= Steven Montgomery =

American artist (born 1954)

Steven Montgomery (born 1954 in Detroit) is an American artist most often associated with large scale ceramic sculpture suggesting industrial objects or mechanical detritus. He received a Bachelor of Philosophy degree from Grand Valley State University in Allendale, Michigan, and a Master of Fine Arts from the Tyler School of Art of Temple University in Philadelphia, Pennsylvania.

Montgomery's work includes ceramic pieces in the trompe-l'œil style, creating "an optical deceit that induces a false perceptual belief."

He has been awarded fellowships from the New York Foundation for the Arts (1990, 2006, 2009), the Pollock-Krasner Foundation (2004), and awards for ceramic sculpture at international exhibitions in Korea and Taiwan (2003, 2004). He is the first ceramic sculptor to receive a Smithsonian Artist Research Fellowship (2012) and is currently working as an artist in residence at the National Air and Space Museum in Washington, D.C.
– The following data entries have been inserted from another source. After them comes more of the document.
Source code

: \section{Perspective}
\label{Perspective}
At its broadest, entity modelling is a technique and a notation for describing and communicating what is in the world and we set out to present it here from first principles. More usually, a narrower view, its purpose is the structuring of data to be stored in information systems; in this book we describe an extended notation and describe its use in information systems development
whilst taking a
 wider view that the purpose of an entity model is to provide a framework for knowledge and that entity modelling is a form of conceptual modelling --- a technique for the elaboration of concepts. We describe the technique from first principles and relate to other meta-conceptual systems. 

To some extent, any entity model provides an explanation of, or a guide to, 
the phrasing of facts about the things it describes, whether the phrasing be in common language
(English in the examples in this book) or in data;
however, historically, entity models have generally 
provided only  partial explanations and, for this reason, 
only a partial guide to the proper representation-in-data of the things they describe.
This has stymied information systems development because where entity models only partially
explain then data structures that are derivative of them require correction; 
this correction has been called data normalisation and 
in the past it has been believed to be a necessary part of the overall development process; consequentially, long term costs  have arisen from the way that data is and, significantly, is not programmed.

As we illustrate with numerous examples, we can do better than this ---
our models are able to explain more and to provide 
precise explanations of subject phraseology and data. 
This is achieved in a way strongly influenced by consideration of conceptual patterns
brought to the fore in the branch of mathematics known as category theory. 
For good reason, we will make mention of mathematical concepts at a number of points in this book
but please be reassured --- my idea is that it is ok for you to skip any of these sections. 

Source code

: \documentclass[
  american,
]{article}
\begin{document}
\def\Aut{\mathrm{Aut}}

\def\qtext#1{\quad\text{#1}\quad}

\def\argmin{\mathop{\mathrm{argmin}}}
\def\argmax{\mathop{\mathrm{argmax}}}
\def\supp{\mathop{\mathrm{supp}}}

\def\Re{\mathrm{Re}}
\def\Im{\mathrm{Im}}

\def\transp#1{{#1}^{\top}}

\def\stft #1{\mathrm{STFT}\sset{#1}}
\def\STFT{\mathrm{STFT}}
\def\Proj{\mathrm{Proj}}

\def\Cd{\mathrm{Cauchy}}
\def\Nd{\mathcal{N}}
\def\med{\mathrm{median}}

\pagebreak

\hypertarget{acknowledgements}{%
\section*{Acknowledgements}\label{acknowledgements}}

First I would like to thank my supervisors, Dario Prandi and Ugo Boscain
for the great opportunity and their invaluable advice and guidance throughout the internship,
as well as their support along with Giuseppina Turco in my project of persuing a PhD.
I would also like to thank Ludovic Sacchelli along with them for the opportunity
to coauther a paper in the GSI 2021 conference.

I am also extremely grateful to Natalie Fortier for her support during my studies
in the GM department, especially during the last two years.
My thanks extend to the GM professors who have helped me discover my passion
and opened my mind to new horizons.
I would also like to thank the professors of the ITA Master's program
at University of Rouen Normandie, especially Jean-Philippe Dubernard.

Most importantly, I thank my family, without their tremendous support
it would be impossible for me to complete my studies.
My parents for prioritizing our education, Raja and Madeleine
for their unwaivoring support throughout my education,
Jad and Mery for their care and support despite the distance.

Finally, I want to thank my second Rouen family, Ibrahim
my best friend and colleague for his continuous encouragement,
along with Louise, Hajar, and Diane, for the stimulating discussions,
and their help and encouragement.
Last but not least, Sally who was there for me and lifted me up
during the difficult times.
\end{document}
His work is included in the collections of the Metropolitan Museum of Art and the Museum of Arts and Design in New York, the Smithsonian American Art Museum and the Corcoran Gallery of Art in Washington, D.C., and numerous other public and private collections throughout the United States and abroad. He has had major solo exhibitions at both the Everson Museum of Art in Syracuse, New York (1998) and at the Daum Museum of Contemporary Art in Sedalia, Missouri (2006).

He has lived and worked in New York City since 1980.